Extracted data →
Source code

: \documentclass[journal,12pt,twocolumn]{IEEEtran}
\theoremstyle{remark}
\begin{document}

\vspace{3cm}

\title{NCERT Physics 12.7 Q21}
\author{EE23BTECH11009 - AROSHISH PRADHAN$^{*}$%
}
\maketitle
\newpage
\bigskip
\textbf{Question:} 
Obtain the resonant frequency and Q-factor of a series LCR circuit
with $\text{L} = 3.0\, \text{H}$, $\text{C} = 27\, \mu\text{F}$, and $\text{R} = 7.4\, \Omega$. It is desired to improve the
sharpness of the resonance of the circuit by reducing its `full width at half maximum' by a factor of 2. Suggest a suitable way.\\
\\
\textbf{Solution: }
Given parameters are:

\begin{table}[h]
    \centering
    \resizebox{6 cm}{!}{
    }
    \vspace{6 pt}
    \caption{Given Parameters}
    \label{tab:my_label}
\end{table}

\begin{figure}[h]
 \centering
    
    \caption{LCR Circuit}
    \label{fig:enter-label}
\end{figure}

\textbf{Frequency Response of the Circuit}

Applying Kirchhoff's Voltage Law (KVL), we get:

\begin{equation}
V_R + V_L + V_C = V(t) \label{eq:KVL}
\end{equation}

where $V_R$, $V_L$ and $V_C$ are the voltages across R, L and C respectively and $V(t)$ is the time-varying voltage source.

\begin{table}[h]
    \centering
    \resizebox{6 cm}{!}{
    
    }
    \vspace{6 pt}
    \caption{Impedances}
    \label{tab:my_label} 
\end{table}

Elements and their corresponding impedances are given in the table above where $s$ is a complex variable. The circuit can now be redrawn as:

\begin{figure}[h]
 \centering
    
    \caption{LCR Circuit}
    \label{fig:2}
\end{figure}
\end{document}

Activity → Go through the material and copy each line that contains "label".

Answer to the exercise →
    \label{tab:my_label}
    \label{fig:enter-label}
V_R + V_L + V_C = V(t) \label{eq:KVL}
    \label{tab:my_label} 
    \label{fig:2}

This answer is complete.